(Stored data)
◆ ◆ ◆ ◆ ◆ ◆ ◆
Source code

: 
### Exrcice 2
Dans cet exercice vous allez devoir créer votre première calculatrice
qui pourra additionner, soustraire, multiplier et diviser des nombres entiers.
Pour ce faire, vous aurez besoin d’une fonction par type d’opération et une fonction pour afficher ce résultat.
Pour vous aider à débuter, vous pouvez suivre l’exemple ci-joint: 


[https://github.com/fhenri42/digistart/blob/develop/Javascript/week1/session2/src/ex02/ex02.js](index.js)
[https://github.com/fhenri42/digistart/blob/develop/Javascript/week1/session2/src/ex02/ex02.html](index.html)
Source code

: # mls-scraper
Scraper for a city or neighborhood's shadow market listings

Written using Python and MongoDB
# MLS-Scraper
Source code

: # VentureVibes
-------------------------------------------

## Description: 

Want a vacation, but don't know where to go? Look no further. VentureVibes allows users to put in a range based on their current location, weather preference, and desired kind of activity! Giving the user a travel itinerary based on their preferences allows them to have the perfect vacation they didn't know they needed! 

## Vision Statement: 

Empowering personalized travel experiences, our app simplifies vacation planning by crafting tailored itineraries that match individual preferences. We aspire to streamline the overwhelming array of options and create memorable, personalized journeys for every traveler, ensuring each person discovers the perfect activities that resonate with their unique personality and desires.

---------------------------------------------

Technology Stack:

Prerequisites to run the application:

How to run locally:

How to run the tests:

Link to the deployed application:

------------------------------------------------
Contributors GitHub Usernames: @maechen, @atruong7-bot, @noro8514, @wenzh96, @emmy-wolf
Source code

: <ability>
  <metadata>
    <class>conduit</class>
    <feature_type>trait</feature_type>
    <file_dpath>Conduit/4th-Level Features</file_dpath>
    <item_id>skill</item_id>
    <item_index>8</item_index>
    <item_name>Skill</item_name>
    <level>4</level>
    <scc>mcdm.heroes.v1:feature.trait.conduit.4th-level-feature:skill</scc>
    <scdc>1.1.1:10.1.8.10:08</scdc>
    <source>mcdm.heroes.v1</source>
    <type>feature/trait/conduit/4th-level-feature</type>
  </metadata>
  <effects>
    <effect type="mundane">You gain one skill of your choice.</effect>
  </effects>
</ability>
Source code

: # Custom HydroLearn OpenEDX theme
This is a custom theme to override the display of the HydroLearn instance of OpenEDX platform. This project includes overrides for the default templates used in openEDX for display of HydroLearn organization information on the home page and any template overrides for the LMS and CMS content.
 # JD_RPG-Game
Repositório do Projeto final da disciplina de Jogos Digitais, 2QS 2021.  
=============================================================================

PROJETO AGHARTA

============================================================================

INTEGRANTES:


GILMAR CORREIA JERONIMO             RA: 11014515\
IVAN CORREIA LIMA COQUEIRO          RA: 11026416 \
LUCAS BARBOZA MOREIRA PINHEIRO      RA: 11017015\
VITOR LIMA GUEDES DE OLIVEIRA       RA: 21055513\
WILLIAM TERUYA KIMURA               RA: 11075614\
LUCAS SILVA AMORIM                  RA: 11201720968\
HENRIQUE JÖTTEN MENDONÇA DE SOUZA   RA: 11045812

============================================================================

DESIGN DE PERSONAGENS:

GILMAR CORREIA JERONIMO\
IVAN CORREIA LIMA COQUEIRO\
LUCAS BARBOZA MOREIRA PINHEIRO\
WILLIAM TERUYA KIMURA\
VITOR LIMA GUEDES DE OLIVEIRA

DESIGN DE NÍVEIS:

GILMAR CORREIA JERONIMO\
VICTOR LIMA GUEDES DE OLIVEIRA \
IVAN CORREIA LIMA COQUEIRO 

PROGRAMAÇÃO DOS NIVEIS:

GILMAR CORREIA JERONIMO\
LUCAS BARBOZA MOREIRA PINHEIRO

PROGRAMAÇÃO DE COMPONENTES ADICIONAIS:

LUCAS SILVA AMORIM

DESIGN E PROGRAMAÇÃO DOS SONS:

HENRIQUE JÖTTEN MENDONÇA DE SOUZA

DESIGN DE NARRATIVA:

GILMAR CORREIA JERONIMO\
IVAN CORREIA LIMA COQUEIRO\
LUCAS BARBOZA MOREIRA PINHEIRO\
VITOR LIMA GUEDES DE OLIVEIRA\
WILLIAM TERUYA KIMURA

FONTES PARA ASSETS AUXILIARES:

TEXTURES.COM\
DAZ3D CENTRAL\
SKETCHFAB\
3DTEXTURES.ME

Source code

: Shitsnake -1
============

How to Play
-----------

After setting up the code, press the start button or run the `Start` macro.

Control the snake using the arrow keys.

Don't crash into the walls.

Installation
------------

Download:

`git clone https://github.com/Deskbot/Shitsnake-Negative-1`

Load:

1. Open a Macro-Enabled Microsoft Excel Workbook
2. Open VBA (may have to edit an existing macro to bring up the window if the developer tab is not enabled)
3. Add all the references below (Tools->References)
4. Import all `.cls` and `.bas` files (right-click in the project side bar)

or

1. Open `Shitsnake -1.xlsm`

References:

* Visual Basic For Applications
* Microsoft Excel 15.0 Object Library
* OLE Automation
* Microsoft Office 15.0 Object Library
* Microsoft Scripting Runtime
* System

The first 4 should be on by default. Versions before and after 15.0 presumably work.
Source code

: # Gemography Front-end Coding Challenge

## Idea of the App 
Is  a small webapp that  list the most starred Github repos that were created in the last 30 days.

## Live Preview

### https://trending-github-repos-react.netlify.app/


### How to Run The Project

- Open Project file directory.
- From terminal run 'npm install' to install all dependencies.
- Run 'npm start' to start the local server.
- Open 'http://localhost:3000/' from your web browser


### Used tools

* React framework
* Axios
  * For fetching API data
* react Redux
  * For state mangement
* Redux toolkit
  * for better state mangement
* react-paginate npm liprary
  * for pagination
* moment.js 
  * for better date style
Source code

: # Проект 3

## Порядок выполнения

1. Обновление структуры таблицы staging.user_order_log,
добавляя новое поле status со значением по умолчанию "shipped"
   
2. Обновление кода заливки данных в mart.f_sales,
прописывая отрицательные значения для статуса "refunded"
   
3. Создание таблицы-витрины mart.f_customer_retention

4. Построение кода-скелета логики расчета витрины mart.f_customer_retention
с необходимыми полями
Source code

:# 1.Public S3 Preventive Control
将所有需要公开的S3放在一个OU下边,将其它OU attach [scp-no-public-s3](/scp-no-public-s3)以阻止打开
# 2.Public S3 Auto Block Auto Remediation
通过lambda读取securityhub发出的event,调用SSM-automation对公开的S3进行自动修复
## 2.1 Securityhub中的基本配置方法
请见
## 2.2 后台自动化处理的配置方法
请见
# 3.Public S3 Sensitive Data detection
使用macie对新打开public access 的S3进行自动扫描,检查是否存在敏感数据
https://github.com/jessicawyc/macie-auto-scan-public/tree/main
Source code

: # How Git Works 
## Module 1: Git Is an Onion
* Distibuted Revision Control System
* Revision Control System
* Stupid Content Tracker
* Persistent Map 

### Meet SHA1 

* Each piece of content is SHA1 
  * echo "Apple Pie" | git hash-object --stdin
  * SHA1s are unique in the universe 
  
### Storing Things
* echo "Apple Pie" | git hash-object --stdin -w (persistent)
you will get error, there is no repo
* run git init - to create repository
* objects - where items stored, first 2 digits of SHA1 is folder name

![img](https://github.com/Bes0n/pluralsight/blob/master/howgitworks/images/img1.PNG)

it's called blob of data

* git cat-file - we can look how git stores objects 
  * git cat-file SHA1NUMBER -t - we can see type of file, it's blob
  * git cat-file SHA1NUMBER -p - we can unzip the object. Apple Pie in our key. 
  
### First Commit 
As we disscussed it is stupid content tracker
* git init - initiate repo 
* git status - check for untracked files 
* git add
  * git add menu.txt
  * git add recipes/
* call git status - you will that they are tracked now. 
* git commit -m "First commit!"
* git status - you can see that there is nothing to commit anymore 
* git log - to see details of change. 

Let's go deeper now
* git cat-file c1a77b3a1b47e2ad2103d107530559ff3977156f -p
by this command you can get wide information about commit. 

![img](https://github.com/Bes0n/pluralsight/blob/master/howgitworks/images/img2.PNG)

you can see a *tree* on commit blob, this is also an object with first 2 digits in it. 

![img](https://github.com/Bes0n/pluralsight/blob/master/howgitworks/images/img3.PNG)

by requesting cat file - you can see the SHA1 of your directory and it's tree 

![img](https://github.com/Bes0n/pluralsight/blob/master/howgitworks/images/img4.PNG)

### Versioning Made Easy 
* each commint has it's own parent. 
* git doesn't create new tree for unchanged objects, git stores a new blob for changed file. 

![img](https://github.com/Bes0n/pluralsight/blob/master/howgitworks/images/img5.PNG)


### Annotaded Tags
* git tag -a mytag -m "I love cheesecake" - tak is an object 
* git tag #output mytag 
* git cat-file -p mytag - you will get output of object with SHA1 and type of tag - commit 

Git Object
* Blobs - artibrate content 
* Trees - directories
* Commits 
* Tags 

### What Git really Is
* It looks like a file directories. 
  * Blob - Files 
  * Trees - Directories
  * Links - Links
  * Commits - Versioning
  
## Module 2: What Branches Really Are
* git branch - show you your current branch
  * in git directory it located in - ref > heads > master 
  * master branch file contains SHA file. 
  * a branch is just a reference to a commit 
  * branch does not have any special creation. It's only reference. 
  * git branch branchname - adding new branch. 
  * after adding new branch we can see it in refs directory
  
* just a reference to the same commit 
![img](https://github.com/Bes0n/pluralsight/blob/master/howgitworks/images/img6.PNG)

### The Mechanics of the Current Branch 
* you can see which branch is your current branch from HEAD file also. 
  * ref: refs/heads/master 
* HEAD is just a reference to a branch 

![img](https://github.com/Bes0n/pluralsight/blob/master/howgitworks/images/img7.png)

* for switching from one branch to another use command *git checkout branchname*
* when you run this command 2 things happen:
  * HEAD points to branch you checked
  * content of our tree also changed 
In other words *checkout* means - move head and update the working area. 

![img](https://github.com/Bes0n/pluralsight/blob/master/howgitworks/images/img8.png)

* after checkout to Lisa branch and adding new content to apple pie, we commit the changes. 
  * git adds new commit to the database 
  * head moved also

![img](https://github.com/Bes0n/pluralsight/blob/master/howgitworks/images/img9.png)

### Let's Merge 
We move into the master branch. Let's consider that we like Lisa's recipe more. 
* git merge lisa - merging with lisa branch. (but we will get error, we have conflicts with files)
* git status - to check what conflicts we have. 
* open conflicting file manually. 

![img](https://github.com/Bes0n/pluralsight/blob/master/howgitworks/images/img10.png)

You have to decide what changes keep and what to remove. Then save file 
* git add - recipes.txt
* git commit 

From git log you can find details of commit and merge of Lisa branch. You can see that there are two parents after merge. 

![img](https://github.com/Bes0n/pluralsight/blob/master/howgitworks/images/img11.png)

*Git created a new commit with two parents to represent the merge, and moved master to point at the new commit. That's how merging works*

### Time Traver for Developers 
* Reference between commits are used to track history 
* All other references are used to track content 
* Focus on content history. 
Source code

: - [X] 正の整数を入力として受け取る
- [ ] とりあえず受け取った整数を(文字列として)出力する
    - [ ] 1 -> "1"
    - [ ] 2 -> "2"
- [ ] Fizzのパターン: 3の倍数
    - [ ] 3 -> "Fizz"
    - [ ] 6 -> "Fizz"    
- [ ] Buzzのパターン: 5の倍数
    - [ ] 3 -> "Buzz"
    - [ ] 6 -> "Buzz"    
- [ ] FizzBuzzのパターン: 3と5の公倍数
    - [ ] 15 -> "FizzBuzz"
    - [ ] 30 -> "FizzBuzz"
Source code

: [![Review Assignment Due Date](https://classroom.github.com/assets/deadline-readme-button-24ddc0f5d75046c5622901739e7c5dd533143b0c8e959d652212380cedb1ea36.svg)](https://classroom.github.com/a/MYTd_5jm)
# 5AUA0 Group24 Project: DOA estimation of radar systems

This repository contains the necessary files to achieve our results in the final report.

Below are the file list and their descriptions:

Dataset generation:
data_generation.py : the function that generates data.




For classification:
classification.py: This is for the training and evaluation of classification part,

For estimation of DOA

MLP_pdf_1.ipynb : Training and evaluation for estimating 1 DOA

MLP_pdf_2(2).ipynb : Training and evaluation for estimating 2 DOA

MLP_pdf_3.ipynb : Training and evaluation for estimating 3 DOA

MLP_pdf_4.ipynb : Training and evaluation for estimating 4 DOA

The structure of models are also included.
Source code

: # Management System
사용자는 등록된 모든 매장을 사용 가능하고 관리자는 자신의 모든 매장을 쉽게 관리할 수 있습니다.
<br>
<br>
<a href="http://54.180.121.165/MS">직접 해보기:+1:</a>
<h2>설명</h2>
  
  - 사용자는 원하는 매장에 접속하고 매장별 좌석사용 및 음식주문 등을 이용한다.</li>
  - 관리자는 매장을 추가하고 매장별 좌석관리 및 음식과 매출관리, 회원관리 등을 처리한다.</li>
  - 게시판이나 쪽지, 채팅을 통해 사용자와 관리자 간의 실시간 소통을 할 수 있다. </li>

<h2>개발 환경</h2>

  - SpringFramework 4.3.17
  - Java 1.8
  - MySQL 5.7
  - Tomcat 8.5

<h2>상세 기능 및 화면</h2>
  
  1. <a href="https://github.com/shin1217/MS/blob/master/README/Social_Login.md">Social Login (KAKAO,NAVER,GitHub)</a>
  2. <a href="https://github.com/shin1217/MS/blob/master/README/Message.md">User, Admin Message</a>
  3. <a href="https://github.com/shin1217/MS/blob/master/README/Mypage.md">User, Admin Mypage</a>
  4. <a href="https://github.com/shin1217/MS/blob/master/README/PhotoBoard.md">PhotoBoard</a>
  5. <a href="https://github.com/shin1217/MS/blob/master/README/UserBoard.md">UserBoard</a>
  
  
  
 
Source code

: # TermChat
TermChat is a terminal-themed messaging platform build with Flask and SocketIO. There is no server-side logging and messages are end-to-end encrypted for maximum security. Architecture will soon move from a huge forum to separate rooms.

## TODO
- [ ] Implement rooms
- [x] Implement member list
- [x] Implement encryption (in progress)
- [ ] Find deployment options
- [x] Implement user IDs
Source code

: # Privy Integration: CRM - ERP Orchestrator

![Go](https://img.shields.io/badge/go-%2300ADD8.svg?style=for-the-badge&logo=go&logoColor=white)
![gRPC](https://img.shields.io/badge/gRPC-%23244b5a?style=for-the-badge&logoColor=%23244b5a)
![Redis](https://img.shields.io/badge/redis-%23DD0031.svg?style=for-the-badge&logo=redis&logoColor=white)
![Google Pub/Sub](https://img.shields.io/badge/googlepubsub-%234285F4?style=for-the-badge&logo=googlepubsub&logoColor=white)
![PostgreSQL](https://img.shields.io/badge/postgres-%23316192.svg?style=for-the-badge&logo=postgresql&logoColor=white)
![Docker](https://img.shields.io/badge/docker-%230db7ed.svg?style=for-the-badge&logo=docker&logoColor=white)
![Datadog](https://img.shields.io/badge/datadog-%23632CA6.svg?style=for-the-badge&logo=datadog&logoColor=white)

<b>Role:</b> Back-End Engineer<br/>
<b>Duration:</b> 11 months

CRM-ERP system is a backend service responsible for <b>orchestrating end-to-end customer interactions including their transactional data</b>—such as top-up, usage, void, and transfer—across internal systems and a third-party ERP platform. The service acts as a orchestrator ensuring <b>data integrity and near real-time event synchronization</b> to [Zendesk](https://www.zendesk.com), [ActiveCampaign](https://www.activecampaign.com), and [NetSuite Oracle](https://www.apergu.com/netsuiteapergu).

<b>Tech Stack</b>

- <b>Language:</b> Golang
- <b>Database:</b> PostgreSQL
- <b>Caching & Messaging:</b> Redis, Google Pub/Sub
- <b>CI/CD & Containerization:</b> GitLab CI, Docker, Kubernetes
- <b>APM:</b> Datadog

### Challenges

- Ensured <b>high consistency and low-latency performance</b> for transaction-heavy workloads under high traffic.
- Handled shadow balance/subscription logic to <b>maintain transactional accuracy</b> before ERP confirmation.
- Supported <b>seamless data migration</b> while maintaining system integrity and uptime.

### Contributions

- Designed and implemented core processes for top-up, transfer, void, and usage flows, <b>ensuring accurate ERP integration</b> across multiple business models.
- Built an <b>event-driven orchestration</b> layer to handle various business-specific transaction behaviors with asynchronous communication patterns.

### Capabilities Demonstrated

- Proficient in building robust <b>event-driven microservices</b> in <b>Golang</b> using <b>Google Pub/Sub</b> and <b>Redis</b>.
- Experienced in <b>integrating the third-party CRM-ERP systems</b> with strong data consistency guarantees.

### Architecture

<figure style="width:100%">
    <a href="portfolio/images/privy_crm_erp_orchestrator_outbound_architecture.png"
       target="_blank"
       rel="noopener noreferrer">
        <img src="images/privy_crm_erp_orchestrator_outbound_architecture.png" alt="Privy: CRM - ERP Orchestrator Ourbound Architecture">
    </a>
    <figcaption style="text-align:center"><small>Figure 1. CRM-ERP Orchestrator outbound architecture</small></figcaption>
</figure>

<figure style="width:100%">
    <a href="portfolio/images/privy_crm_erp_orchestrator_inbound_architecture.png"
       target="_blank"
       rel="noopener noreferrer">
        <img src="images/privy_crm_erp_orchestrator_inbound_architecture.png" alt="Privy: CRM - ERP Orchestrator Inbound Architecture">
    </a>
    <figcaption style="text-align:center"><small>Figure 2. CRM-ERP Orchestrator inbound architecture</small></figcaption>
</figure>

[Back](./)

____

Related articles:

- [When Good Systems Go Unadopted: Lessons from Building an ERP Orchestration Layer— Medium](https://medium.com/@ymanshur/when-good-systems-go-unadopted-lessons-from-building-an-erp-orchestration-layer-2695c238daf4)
◆ ◆ ◆ ◆ ◆ ◆ ◆
- Exercise prompt
Above are the records. Print exactly, and only, the lines from the line with "### Exrcice 2" to the line with "Prerequisites to run", both inclusive.

- Solution to the exercise
### Exrcice 2
Dans cet exercice vous allez devoir créer votre première calculatrice
qui pourra additionner, soustraire, multiplier et diviser des nombres entiers.
Pour ce faire, vous aurez besoin d’une fonction par type d’opération et une fonction pour afficher ce résultat.
Pour vous aider à débuter, vous pouvez suivre l’exemple ci-joint: 


[https://github.com/fhenri42/digistart/blob/develop/Javascript/week1/session2/src/ex02/ex02.js](index.js)
[https://github.com/fhenri42/digistart/blob/develop/Javascript/week1/session2/src/ex02/ex02.html](index.html)
Source code

: # mls-scraper
Scraper for a city or neighborhood's shadow market listings

Written using Python and MongoDB
# MLS-Scraper
Source code

: # VentureVibes
-------------------------------------------

## Description: 

Want a vacation, but don't know where to go? Look no further. VentureVibes allows users to put in a range based on their current location, weather preference, and desired kind of activity! Giving the user a travel itinerary based on their preferences allows them to have the perfect vacation they didn't know they needed! 

## Vision Statement: 

Empowering personalized travel experiences, our app simplifies vacation planning by crafting tailored itineraries that match individual preferences. We aspire to streamline the overwhelming array of options and create memorable, personalized journeys for every traveler, ensuring each person discovers the perfect activities that resonate with their unique personality and desires.

---------------------------------------------

Technology Stack:

Prerequisites to run the application:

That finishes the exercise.